WukLab/osworld-human

Repository files navigation

OSWorld-Human

| Research Paper | Blog Post |

Computer-use agents (CUAs) are often unusable due to extreme end-to-end latency—taking tens of minutes for tasks humans complete in just a few. We present the first temporal performance study of computer-use agents on OSWorld and find that large model calls for planning and reflection dominate latency, with later steps taking up to 3× longer than earlier ones.
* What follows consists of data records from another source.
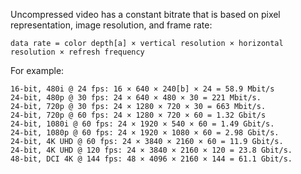Uncompressed video has a constant bitrate that is based on pixel representation, image resolution, and frame rate:

    data rate = color depth[a] × vertical resolution × horizontal resolution × refresh frequency

For example:

    16-bit, 480i @ 24 fps: 16 × 640 × 240[b] × 24 = 58.9 Mbit/s
    24-bit, 480p @ 30 fps: 24 × 640 × 480 × 30 = 221 Mbit/s.
    24-bit, 720p @ 30 fps: 24 × 1280 × 720 × 30 = 663 Mbit/s.
    24-bit, 720p @ 60 fps: 24 × 1280 × 720 × 60 = 1.32 Gbit/s
    24-bit, 1080i @ 60 fps: 24 × 1920 × 540 × 60 = 1.49 Gbit/s.
    24-bit, 1080p @ 60 fps: 24 × 1920 × 1080 × 60 = 2.98 Gbit/s.
    24-bit, 4K UHD @ 60 fps: 24 × 3840 × 2160 × 60 = 11.9 Gbit/s.
    24-bit, 4K UHD @ 120 fps: 24 × 3840 × 2160 × 120 = 23.8 Gbit/s.
    48-bit, DCI 4K @ 144 fps: 48 × 4096 × 2160 × 144 = 61.1 Gbit/s.
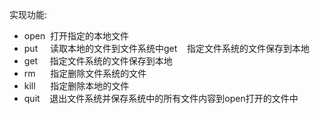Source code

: 实现功能:

- open  打开指定的本地文件
- put     读取本地的文件到文件系统中get    指定文件系统的文件保存到本地
- get     指定文件系统的文件保存到本地
- rm      指定删除文件系统的文件
- kill      指定删除本地的文件
- quit    退出文件系统并保存系统中的所有文件内容到open打开的文件中
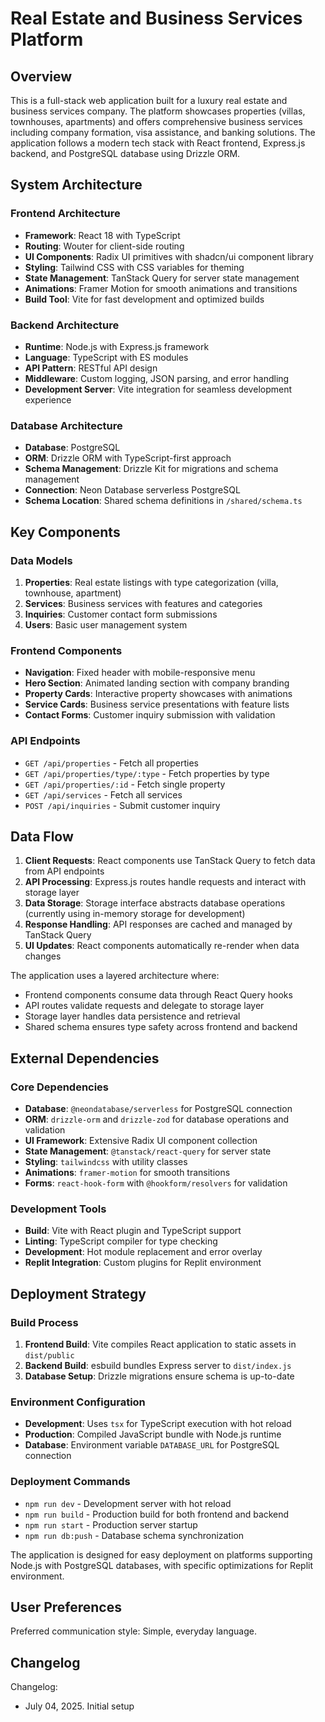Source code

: # Real Estate and Business Services Platform

## Overview

This is a full-stack web application built for a luxury real estate and business services company. The platform showcases properties (villas, townhouses, apartments) and offers comprehensive business services including company formation, visa assistance, and banking solutions. The application follows a modern tech stack with React frontend, Express.js backend, and PostgreSQL database using Drizzle ORM.

## System Architecture

### Frontend Architecture
- **Framework**: React 18 with TypeScript
- **Routing**: Wouter for client-side routing
- **UI Components**: Radix UI primitives with shadcn/ui component library
- **Styling**: Tailwind CSS with CSS variables for theming
- **State Management**: TanStack Query for server state management
- **Animations**: Framer Motion for smooth animations and transitions
- **Build Tool**: Vite for fast development and optimized builds

### Backend Architecture
- **Runtime**: Node.js with Express.js framework
- **Language**: TypeScript with ES modules
- **API Pattern**: RESTful API design
- **Middleware**: Custom logging, JSON parsing, and error handling
- **Development Server**: Vite integration for seamless development experience

### Database Architecture
- **Database**: PostgreSQL
- **ORM**: Drizzle ORM with TypeScript-first approach
- **Schema Management**: Drizzle Kit for migrations and schema management
- **Connection**: Neon Database serverless PostgreSQL
- **Schema Location**: Shared schema definitions in `/shared/schema.ts`

## Key Components

### Data Models
1. **Properties**: Real estate listings with type categorization (villa, townhouse, apartment)
2. **Services**: Business services with features and categories
3. **Inquiries**: Customer contact form submissions
4. **Users**: Basic user management system

### Frontend Components
- **Navigation**: Fixed header with mobile-responsive menu
- **Hero Section**: Animated landing section with company branding
- **Property Cards**: Interactive property showcases with animations
- **Service Cards**: Business service presentations with feature lists
- **Contact Forms**: Customer inquiry submission with validation

### API Endpoints
- `GET /api/properties` - Fetch all properties
- `GET /api/properties/type/:type` - Fetch properties by type
- `GET /api/properties/:id` - Fetch single property
- `GET /api/services` - Fetch all services
- `POST /api/inquiries` - Submit customer inquiry

## Data Flow

1. **Client Requests**: React components use TanStack Query to fetch data from API endpoints
2. **API Processing**: Express.js routes handle requests and interact with storage layer
3. **Data Storage**: Storage interface abstracts database operations (currently using in-memory storage for development)
4. **Response Handling**: API responses are cached and managed by TanStack Query
5. **UI Updates**: React components automatically re-render when data changes

The application uses a layered architecture where:
- Frontend components consume data through React Query hooks
- API routes validate requests and delegate to storage layer
- Storage layer handles data persistence and retrieval
- Shared schema ensures type safety across frontend and backend

## External Dependencies

### Core Dependencies
- **Database**: `@neondatabase/serverless` for PostgreSQL connection
- **ORM**: `drizzle-orm` and `drizzle-zod` for database operations and validation
- **UI Framework**: Extensive Radix UI component collection
- **State Management**: `@tanstack/react-query` for server state
- **Styling**: `tailwindcss` with utility classes
- **Animations**: `framer-motion` for smooth transitions
- **Forms**: `react-hook-form` with `@hookform/resolvers` for validation

### Development Tools
- **Build**: Vite with React plugin and TypeScript support
- **Linting**: TypeScript compiler for type checking
- **Development**: Hot module replacement and error overlay
- **Replit Integration**: Custom plugins for Replit environment

## Deployment Strategy

### Build Process
1. **Frontend Build**: Vite compiles React application to static assets in `dist/public`
2. **Backend Build**: esbuild bundles Express server to `dist/index.js`
3. **Database Setup**: Drizzle migrations ensure schema is up-to-date

### Environment Configuration
- **Development**: Uses `tsx` for TypeScript execution with hot reload
- **Production**: Compiled JavaScript bundle with Node.js runtime
- **Database**: Environment variable `DATABASE_URL` for PostgreSQL connection

### Deployment Commands
- `npm run dev` - Development server with hot reload
- `npm run build` - Production build for both frontend and backend
- `npm run start` - Production server startup
- `npm run db:push` - Database schema synchronization

The application is designed for easy deployment on platforms supporting Node.js with PostgreSQL databases, with specific optimizations for Replit environment.

## User Preferences

Preferred communication style: Simple, everyday language.

## Changelog

Changelog:
- July 04, 2025. Initial setup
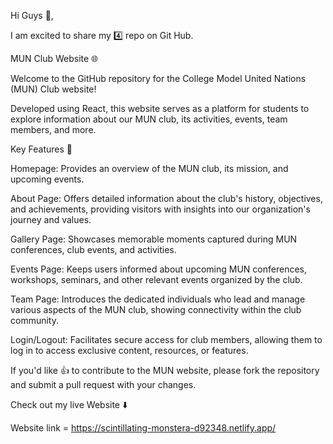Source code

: Hi Guys 👋,

I am excited to share my 4️⃣ repo on Git Hub.
 
MUN Club Website 🌐

Welcome to the GitHub repository for the College Model United Nations (MUN) Club website! 

Developed using React, this website serves as a platform for students to explore information about our MUN club, its activities, events, team members, and more.

Key Features 🚀

Homepage: Provides an overview of the MUN club, its mission, and upcoming events.

About Page: Offers detailed information about the club's history, objectives, and achievements, providing visitors with insights into our organization's journey and values.

Gallery Page: Showcases memorable moments captured during MUN conferences, club events, and activities.

Events Page: Keeps users informed about upcoming MUN conferences, workshops, seminars, and other relevant events organized by the club.

Team Page: Introduces the dedicated individuals who lead and manage various aspects of the MUN club, showing connectivity within the club community.

Login/Logout: Facilitates secure access for club members, allowing them to log in to access exclusive content, resources, or features.

If you'd like 👍 to contribute to the MUN website, please fork the repository and submit a pull request with your changes.

Check out my live Website ⬇️

Website link = https://scintillating-monstera-d92348.netlify.app/









































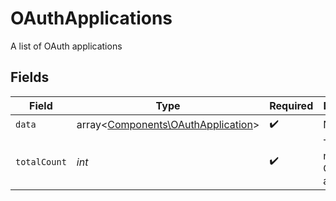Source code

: # OAuthApplications

A list of OAuth applications


## Fields

| Field                                                                             | Type                                                                              | Required                                                                          | Description                                                                       |
| --------------------------------------------------------------------------------- | --------------------------------------------------------------------------------- | --------------------------------------------------------------------------------- | --------------------------------------------------------------------------------- |
| `data`                                                                            | array<[Components\OAuthApplication](../../Models/Components/OAuthApplication.md)> | :heavy_check_mark:                                                                | N/A                                                                               |
| `totalCount`                                                                      | *int*                                                                             | :heavy_check_mark:                                                                | Total number of OAuth applications<br/>                                           |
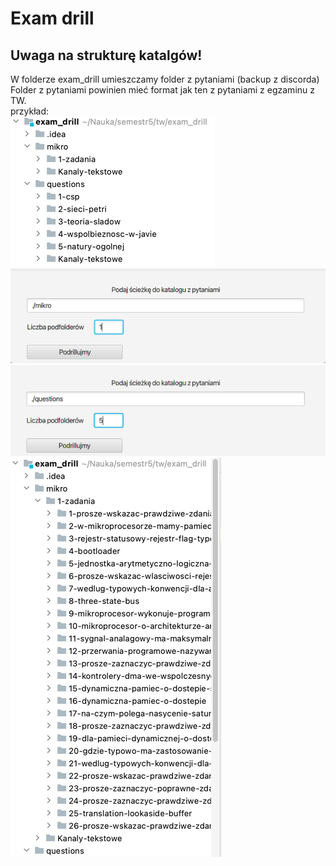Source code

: # Exam drill

## Uwaga na strukturę katalgów!

W folderze exam_drill umieszczamy folder z pytaniami (backup z discorda)  
Folder z pytaniami powinien mieć format jak ten z pytaniami z egzaminu z TW.  
przykład:  
![img_2.png](img_2.png)  ![img_3.png](img_3.png)  ![img_4.png](img_4.png)    ![img_5.png](img_5.png)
To measure efficiency, we introduce OSWorld-Human, a manually annotated version of OSWorld with human reference trajectories. Evaluating 16 agents, we find even top performers take 1.4–2.7× more steps than necessary.

News

🏆 Leaderboard (Updated 6/30)

Agent (Max Steps) Original OSWorld (%) Single-Action WES+ (%) Grouped-Action WES+ (%) WES-
UI-TARS-1.5 (100) 42.5 23.7 14.3 -0.22
Agent S2 w/ Gemini 2.5 (50) 41.4 28.2 17.4 -0.26
InfantAgent (50) 35.3 13.3 8.2 -0.22
Agent S2 w/ Claude 3.7 (50) 34.5 20.0 11.4 -0.42
UI-TARS-1.5 7B (100) 26.9 12.4 7.9 -0.33
UI-TARS-72B-DPO (50) 24.6 15.6 10.6 -0.16

Usage

To compute your agent's score on OSWorld-Human, simply provide the path to the result directory generated by OSWorld and the maximum number of steps your agent could use.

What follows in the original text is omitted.